Certifié par le Greffier en Chef,
Grosse délivrée le :
à :
Décision déférée à la Cour : jugement rendu le 14 décembre 2009 (R.G. n° F 08/00253) par le Conseil de Prud'hommes - formation paritaire - de Bergerac, section Activités Diverses, suivant déclaration d'appel du 21 décembre 2009,
APPELANTE :
Fédération Française des Artisans Coopérateurs du Bâtiment
(FFACB), prise en la personne de son Président domicilié en cette qualité au siège social, [Adresse 1],
Représentée par Maître Jean-Marie Léger, avocat au barreau de Paris,
INTIMÉE :
Madame [K] [T] épouse [W], née le [Date naissance 2] 1967 à [Localité 3] ([Localité 3]), de nationalité Française, profession secrétaire, demeurant [Localité 7], [Localité 4] [Localité 4],
Représentée par Maître Guillaume Deglane, avocat au barreau de Périgueux,
COMPOSITION DE LA COUR :
L'affaire a été débattue le 26 avril 2011 en audience publique, devant la Cour composée de :
Madame Marie-Paule Descard-Mazabraud, Président,
Madame Raphaëlle Duval-Arnould, Conseiller,
Madame Myriam Laloubère, Conseiller,
qui en ont délibéré.
Greffier lors des débats : Madame Chantal Tamisier.
ARRÊT :
- contradictoire
- prononcé publiquement par mise à disposition de l'arrêt au greffe de la Cour, les parties en ayant été préalablement avisées dans les conditions prévues à l'article 450 alinéa 2 du Code de Procédure Civile.
Exposé du litige
Mme [K] [W] a été engagée à compter du 5 décembre 2005, par la Fédération Française des Artisans Coopérateurs du Bâtiment (FFCAB), en qualité d'assistante administrative, dans le cadre d'un contrat de travail à durée indéterminée à temps plein (CNE) de 35 heures par semaine pour une rémunération brute mensuelle de 1.800 € sur 13 mois et demie au prorata de présence.

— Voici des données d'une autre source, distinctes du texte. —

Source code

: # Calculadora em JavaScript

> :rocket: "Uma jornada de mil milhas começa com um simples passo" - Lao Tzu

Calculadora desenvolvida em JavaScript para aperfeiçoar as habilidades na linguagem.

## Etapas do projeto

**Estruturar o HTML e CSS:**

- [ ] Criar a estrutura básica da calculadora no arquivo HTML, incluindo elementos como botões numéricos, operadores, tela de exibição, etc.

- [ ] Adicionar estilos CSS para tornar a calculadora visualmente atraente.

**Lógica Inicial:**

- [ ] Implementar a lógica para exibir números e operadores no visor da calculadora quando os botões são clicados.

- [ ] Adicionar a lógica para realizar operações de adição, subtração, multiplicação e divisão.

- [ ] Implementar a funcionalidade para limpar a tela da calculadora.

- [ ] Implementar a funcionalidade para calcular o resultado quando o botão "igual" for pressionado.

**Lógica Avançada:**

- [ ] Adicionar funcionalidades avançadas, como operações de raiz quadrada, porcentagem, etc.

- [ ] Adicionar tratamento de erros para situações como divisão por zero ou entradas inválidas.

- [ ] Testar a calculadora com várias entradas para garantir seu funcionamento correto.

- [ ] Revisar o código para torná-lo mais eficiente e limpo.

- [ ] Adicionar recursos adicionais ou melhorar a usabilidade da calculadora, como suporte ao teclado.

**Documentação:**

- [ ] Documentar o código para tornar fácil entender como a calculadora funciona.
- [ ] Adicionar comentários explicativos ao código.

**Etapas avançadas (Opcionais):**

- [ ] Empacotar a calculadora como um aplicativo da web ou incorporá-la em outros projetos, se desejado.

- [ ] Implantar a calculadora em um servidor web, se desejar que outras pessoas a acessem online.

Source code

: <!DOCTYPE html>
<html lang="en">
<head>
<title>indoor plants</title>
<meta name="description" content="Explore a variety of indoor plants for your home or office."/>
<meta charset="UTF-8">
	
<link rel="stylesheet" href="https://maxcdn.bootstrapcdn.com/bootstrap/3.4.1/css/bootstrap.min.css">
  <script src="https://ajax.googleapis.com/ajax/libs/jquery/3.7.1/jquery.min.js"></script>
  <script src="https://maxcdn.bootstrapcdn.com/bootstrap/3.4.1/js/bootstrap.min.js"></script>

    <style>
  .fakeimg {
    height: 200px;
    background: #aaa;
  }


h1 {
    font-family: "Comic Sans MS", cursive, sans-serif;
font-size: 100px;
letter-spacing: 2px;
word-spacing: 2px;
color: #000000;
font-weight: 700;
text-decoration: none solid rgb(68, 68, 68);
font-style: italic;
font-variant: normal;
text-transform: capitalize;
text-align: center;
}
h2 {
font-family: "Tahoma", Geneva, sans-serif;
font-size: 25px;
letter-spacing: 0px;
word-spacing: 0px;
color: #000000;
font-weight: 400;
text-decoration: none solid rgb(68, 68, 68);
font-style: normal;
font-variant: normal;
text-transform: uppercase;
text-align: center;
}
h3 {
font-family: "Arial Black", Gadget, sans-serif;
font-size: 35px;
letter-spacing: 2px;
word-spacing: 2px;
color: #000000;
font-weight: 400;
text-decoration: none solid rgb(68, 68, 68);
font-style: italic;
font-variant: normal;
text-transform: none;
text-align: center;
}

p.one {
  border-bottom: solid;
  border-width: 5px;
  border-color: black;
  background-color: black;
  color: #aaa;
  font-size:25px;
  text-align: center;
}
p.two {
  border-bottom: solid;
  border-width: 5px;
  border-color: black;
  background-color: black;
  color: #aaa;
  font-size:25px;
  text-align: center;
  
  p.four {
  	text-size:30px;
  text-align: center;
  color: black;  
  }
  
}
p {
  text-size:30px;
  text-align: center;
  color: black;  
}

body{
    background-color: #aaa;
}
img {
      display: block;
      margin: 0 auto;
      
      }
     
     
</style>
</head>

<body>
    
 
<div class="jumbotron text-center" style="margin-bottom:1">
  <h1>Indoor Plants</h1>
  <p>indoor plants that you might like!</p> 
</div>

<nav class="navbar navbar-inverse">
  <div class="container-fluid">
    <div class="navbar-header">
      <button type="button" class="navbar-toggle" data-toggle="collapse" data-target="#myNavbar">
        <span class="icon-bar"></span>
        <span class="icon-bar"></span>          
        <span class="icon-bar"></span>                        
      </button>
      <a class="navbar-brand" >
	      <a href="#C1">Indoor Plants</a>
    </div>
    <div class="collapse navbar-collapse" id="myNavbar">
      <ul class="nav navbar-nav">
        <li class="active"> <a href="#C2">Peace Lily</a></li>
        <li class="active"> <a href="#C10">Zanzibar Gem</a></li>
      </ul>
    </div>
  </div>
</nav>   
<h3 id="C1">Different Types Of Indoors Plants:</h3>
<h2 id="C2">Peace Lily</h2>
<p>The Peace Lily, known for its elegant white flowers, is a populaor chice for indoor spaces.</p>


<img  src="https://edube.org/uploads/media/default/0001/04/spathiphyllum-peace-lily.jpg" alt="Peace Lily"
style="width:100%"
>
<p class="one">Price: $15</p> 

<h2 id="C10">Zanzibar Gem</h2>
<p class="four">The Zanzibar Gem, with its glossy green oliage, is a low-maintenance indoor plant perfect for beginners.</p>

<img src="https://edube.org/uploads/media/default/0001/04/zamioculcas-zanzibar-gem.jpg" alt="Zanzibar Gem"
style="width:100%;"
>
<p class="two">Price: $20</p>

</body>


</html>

Par avenant en date du 5 décembre 2005, la durée de travail est passée à 39 heures hebdomadaires avec perception d'une prime pour heures supplémentaires de 226,28 €, le salaire brut de Mme [W] étant alors de 2.026,28 € brut.
Le 18 juillet 2008, Mme [K] [W] a adressé une lettre de démission à la Fédération Française des Artisans Coopérateurs du Bâtiment (FFCAB).
Les 18 septembre 2008 et 4 octobre 2008, Mme [K] [W] a réclamé à son employeur paiement de nombreuses heures supplémentaires, ce qui lui a été refusé.
Le 4 décembre 2008, Mme [K] [W] a saisi le Conseil de Prud'hommes de Bergerac pour réclamer paiement de ces heures supplémentaires, une indemnité au titre du travail dissimulé , des dommages et intérêts pour perte de gains en réparation de repos compensateur non pris outre une indemnité au titre de l'article 700 du code de procédure civile et la remise sous astreinte de bulletins de salaires rectifiés.
Par jugement en date du 14 décembre 2009, le Conseil de Prud'hommes de Bergerac a dit que Mme [K] [W] est bien fondée en son action, condamnant la Fédération Française des Artisans Coopérateurs du Bâtiment (FFCAB) à lui payer les sommes suivantes :
- 23,336,95 € à titre de rappel de salaires outre les congés payés afférents (2.333,69 €)
- 12.308,76 € à titre de dommages et intérêts pour perte de gains en réparation de
repos compensateur non pris
- 15.428,16 € à titre d'indemnité pour travail dissimulé
- 2.000,00 € au titre de l'article 700 du code de procédure civile.
Le 21 décembre 2009, la FFCAB a régulièrement relevé appel de cette décision.
Par conclusions déposées le 30 juin 2010 développées oralement et auxquelles il est expressément fait référence, Mme [K] [W] conclut à l'irrecevabilité de l'appel de la FFACB.
Par conclusions déposées le 30 novembre 2010, développées oralement et auxquelles il est expressément fait référence, la Fédération Française des Artisans Coopérateurs du Bâtiment (FFCAB) conclut tout d'abord à la recevabilité de son appel et à la réformation de la décision dont appel à la motivation succincte basée sur les tableaux unilatéralement établis par Mme [W].
Si elle reconnaît que des heures supplémentaires ont été effectuées par Mme [W], elle demande à la Cour de réduire à de plus justes proportions le quantum des heures supplémentaires effectuées et non payés et les dommages et intérêts sollicités au titre du repos compensateur.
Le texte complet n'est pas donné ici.